I have a Giant Cypress (cheap $300 hybrid). My rear wheel started breaking spokes at about 1000 miles, and I was breaking a spoke almost weekly for several months. Finally I said screw it, bought a new rim and butted DT spokes and built a new wheel. This one has 10,000 miles on it with zero troubles. So I'd say yeah, build a new wheel.
I had never built a wheel before, but with Sheldon Brown's instructions and some patience I had no real problem.
I built a truing stand from 2x4s, a couple of shelf brackets and some aluminum that I cut notches into to match the axle. I put a bit of threaded rod through a junction nut attached to one of the uprights as an indicator. Cost nothing, just junk I had lying around.
I dished it by adjusting things until the rim was just touching the indicator whether I flipped the wheel around or not.
I just built a new front wheel too so I could put disc brakes up there. I never bothered with a tensiometer; a friend said "just start tensioning everything up while keeping it true, and just put as much tension on it as you reasonably can without going nuts; just stop before you start to strip things". I also just plucked the spokes and got the pitch of all the spokes on one side of the wheel pretty close (within about 1/4 step I'd say).

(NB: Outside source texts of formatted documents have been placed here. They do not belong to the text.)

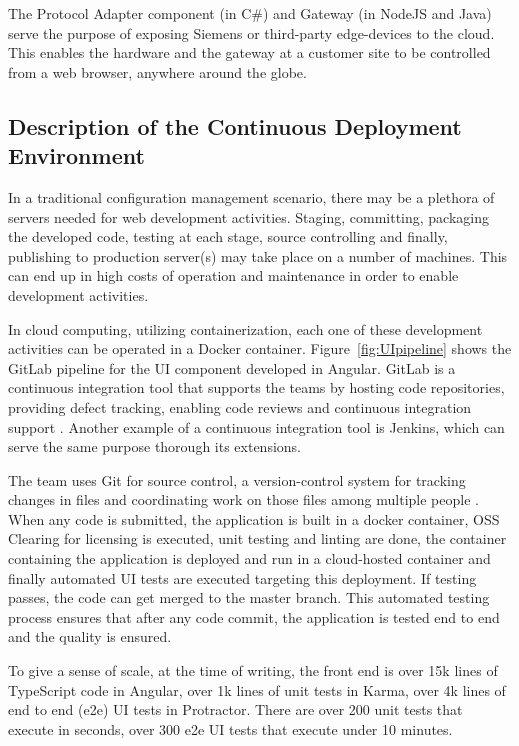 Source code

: \documentclass[conference]{IEEEtran}
\begin{document}
	The Protocol Adapter component (in C\#) and Gateway (in NodeJS and Java) serve the purpose of exposing Siemens or third-party edge-devices to the cloud. 
	This enables the hardware and the gateway at a customer site to be controlled from a web browser, anywhere around the globe.

	\subsection{Description of the Continuous Deployment Environment }
	
	In a traditional configuration management scenario, there may be a plethora of servers needed for web development activities.
	Staging, committing, packaging the developed code, testing at each stage, source controlling and finally, publishing to production server(s) may take place on a number of machines.
	This can end up in high costs of operation and maintenance in order to enable development activities.
	
	In cloud computing, utilizing containerization, each one of these development activities can be operated in a Docker container.
	Figure~\ref{fig:UIpipeline} shows the GitLab pipeline for the UI component developed in Angular.
	GitLab is a continuous integration tool that supports the teams by hosting code repositories, providing defect tracking, enabling code reviews and continuous integration support \cite{wiki:gitlab}. 
	Another example of a continuous integration tool is Jenkins, which can serve the same purpose thorough its extensions.


	The team uses Git for source control, a version-control system for tracking changes in files and coordinating work on those files among multiple people \cite{wiki:git}. 
	When any code is submitted, the application is built in a docker container, OSS Clearing for licensing is executed, unit testing and linting are done, the container containing the application is deployed and run in a cloud-hosted container and finally automated UI tests are executed targeting this deployment.
	If testing passes, the code can get merged to the master branch. 
	This automated testing process ensures that after any code commit, the application is tested end to end and the quality is ensured. 
	
	To give a sense of scale, at the time of writing, the front end is over 15k lines of TypeScript code in Angular, over 1k lines of unit tests in Karma, over 4k lines of end to end (e2e) UI tests in Protractor. 
	There are over 200 unit tests that execute in seconds, over 300 e2e UI tests that execute under 10 minutes. 
\end{document}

ISTM that's probably a more accurate gauge of tension than a tensiometer, at least as far as getting them all the same.
I've even seen resources online for determining the tension of a spoke given its pitch, so you could just use a pitch pipe, keyboard, or tuning device as a tensiometer.
I'm sure I could have done a little better with $200 of equipment, but given that it was a first wheel build, I did it with $0 in equipment, and it's still dead true after 10,000 miles, I'd say maybe the $200 isn't necessary for the occasional builder.